_Assignment_
Print the records again, character for character.

[Data records]

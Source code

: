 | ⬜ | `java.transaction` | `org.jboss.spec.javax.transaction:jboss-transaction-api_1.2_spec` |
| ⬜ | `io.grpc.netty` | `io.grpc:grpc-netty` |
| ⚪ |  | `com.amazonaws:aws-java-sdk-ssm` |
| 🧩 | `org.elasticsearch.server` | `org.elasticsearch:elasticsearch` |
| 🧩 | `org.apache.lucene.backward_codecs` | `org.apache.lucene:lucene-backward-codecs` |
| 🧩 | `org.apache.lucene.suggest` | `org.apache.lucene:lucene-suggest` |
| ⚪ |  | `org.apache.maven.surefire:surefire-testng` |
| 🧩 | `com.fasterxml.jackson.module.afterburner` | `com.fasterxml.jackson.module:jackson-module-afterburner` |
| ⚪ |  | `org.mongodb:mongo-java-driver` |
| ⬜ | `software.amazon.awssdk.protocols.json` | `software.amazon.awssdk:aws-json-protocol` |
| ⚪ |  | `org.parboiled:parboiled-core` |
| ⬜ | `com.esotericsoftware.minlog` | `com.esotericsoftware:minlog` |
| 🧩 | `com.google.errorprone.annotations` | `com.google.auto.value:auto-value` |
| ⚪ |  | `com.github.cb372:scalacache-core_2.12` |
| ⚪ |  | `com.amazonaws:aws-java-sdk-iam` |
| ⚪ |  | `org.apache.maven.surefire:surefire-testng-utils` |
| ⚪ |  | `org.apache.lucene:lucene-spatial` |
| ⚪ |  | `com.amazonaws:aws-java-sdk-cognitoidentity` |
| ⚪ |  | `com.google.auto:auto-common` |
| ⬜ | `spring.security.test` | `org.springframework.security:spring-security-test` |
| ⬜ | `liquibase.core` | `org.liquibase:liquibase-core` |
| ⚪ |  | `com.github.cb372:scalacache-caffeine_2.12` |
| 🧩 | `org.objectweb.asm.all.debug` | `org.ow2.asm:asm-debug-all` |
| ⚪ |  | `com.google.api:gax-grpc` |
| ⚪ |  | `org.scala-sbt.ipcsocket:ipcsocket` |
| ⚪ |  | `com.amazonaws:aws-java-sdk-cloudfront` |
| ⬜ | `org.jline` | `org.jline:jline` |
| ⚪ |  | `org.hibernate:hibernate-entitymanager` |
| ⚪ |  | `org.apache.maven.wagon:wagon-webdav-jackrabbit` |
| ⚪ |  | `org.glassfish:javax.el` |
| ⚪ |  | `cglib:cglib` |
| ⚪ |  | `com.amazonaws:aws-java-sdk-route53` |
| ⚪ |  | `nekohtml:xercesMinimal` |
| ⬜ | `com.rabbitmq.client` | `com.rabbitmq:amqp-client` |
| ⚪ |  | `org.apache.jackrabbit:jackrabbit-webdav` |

[/Data records]

_Task answer_
Source code

: | ⬜ | `java.transaction` | `org.jboss.spec.javax.transaction:jboss-transaction-api_1.2_spec` |
| ⬜ | `io.grpc.netty` | `io.grpc:grpc-netty` |
| ⚪ |  | `com.amazonaws:aws-java-sdk-ssm` |
| 🧩 | `org.elasticsearch.server` | `org.elasticsearch:elasticsearch` |
| 🧩 | `org.apache.lucene.backward_codecs` | `org.apache.lucene:lucene-backward-codecs` |
| 🧩 | `org.apache.lucene.suggest` | `org.apache.lucene:lucene-suggest` |
| ⚪ |  | `org.apache.maven.surefire:surefire-testng` |
| 🧩 | `com.fasterxml.jackson.module.afterburner` | `com.fasterxml.jackson.module:jackson-module-afterburner` |
| ⚪ |  | `org.mongodb:mongo-java-driver` |
| ⬜ | `software.amazon.awssdk.protocols.json` | `software.amazon.awssdk:aws-json-protocol` |
| ⚪ |  | `org.parboiled:parboiled-core` |
| ⬜ | `com.esotericsoftware.minlog` | `com.esotericsoftware:minlog` |
| 🧩 | `com.google.errorprone.annotations` | `com.google.auto.value:auto-value` |
| ⚪ |  | `com.github.cb372:scalacache-core_2.12` |
| ⚪ |  | `com.amazonaws:aws-java-sdk-iam` |
| ⚪ |  | `org.apache.maven.surefire:surefire-testng-utils` |
| ⚪ |  | `org.apache.lucene:lucene-spatial` |
| ⚪ |  | `com.amazonaws:aws-java-sdk-cognitoidentity` |
| ⚪ |  | `com.google.auto:auto-common` |
| ⬜ | `spring.security.test` | `org.springframework.security:spring-security-test` |
| ⬜ | `liquibase.core` | `org.liquibase:liquibase-core` |
| ⚪ |  | `com.github.cb372:scalacache-caffeine_2.12` |
| 🧩 | `org.objectweb.asm.all.debug` | `org.ow2.asm:asm-debug-all` |
| ⚪ |  | `com.google.api:gax-grpc` |
| ⚪ |  | `org.scala-sbt.ipcsocket:ipcsocket` |
| ⚪ |  | `com.amazonaws:aws-java-sdk-cloudfront` |
| ⬜ | `org.jline` | `org.jline:jline` |
| ⚪ |  | `org.hibernate:hibernate-entitymanager` |
| ⚪ |  | `org.apache.maven.wagon:wagon-webdav-jackrabbit` |
| ⚪ |  | `org.glassfish:javax.el` |
| ⚪ |  | `cglib:cglib` |
| ⚪ |  | `com.amazonaws:aws-java-sdk-route53` |
| ⚪ |  | `nekohtml:xercesMinimal` |
| ⬜ | `com.rabbitmq.client` | `com.rabbitmq:amqp-client` |
| ⚪ |  | `org.apache.jackrabbit:jackrabbit-webdav` |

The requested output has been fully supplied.